Artist’s Date 1/365 – Parque

01/01/2017

Tem um coreto, um parque infantil com crianças a andar de baloiço, árvores e relva. É um parque. Com um pavilhão desportivo, bancos de jardim, sem carros, um piso para andar de patins, onde uma miúda, seguindo as orientações dos pais, ciranda para trás e para a frente, sem se desviar da rota previamente traçada. É um parque.

O barulho dos carros na marginal é constante. Do outro lado, o mar quase se incompatibiliza com o verde que se espera de um parque. Não há o isolamento da Floresta Negra, a imensidão do Central Park, a paz do Green Park, a multiplicidade de etnias do Golden Gate Park, o silêncio do Ibirapuera, mas é um parque. Além disso, park, em inglês, pode bem significar jardim. Tem um chafariz, um quiosque de gelados e há até um lago com patos. É decididamente um parque. De cidade, a minha zona de conforto, como convém a quem dá os primeiros passos numa atividade que demoveria qualquer introvertido.

Parque campa

É um parque

Insisto em dizer-me, repetindo a frase como num mantra, que me acompanha desde que saí de casa, fugindo de um outro, desconhecido e que me desperta a maior das curiosidades, quanto mais não seja pelo nome altamente sugestivo: dos Poetas. Que deveria estar fechado, por ser domingo e o primeiro dia do ano.

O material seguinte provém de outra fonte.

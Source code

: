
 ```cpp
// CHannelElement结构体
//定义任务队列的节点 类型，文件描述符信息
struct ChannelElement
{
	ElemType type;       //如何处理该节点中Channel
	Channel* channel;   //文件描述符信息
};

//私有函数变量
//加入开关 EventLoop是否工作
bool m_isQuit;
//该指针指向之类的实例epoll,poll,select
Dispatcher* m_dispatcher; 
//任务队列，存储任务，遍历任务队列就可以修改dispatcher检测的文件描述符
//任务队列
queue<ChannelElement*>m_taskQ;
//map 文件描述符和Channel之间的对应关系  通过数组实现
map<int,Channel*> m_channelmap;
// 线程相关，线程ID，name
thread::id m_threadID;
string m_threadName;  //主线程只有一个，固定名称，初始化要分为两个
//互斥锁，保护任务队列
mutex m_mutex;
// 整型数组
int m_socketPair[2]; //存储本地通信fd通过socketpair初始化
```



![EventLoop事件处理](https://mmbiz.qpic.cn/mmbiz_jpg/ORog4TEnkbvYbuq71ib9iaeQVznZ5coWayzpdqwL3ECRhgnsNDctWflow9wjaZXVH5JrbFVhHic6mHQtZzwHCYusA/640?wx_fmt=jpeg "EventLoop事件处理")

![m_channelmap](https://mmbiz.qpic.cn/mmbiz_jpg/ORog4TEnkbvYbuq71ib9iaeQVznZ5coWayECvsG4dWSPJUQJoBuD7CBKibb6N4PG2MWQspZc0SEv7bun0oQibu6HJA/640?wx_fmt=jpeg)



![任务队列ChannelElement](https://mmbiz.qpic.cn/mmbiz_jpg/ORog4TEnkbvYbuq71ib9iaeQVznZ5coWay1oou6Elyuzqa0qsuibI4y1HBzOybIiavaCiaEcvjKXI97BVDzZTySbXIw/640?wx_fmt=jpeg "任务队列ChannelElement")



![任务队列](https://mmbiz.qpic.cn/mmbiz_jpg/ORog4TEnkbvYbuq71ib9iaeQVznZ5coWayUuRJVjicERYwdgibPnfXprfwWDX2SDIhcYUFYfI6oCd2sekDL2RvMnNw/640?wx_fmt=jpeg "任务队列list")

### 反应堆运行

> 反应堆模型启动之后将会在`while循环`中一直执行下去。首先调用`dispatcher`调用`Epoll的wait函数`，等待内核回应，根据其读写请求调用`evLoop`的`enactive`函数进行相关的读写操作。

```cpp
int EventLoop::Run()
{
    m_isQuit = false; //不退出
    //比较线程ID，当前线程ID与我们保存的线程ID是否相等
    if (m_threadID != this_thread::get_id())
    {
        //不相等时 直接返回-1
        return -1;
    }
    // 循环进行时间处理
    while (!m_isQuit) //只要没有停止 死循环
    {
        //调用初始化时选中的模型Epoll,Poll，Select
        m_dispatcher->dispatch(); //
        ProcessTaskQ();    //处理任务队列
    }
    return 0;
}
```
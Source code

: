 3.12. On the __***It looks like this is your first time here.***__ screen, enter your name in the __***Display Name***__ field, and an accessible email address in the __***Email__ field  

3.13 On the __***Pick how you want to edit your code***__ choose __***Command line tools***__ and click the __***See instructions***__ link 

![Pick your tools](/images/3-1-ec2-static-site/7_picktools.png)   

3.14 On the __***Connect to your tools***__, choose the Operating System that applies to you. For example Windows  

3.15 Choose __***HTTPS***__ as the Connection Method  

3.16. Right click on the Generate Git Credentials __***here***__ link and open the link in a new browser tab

O chão está pejado das folhas amarelas de um outono que acaba de acabar. Algumas árvores já estão nuas e o frio que me gela os ossos no banco que escolho para me sentar a escrever não deixa margem para dúvidas: é inverno. Constato que me esqueci da caneta e desisto. Descrente que seria incapaz de ficar simplesmente a observar o movimento, pego no Sound of Paper e termino o capítulo. Preparo-me para começar a ler o seguinte e ocorre-me que talvez esteja a fazer batota, a fugir do date. Levanto-me e resolvo percorrê-lo, ao parque.

Onde há morte, há vida.

parque arco

Com a cabeça levantada, ainda inebriada pelas cores vivas dos prédios atrás das parcas folhas que resistem nos galhos, olho em volta. Fotografo tudo, tal é a confiança que tenho na minha memória. Não deixo de reparar nas flores, poucas, que resistem à estação. É a primeira coisa que me salta à vista. Os meus olhos procuram a cor, sempre. Desenhado na relva, está um retângulo enorme, com flores que despontam, apesar do inverno. Têm cor de morte, o recorte parece o de uma campa. Agradeço a pulsão de vida que recebo imediatamente. Naquela campa de terra nascem flores. Onde há morte, há vida.

Parque

A entrada é delimitada por um arco que, reparo agora, tem uma bóia de salvação ao centro.

A possibilidade que encerra uma raiz sólida que se dispersa em troncos assim que irrompe a terra diz-me que não há limite para o número de braços que a natureza me deu.

Mais adiante, o alcatrão do chão, dividido ao meio por onde desponta um fio de relva, que a natureza arranja sempre, sempre maneira de se manifestar, faça o homem o que quiser, e que é a prova viva de que enquanto estivermos vivos, há esperança, e verde, ainda por cima.

Está tudo certo.

*Artist’s Date – Go to a Park

  • Tiago 02/01/2017 at 19:39

    Lindo parque. Adoro poder andar por lugares assim sozinho.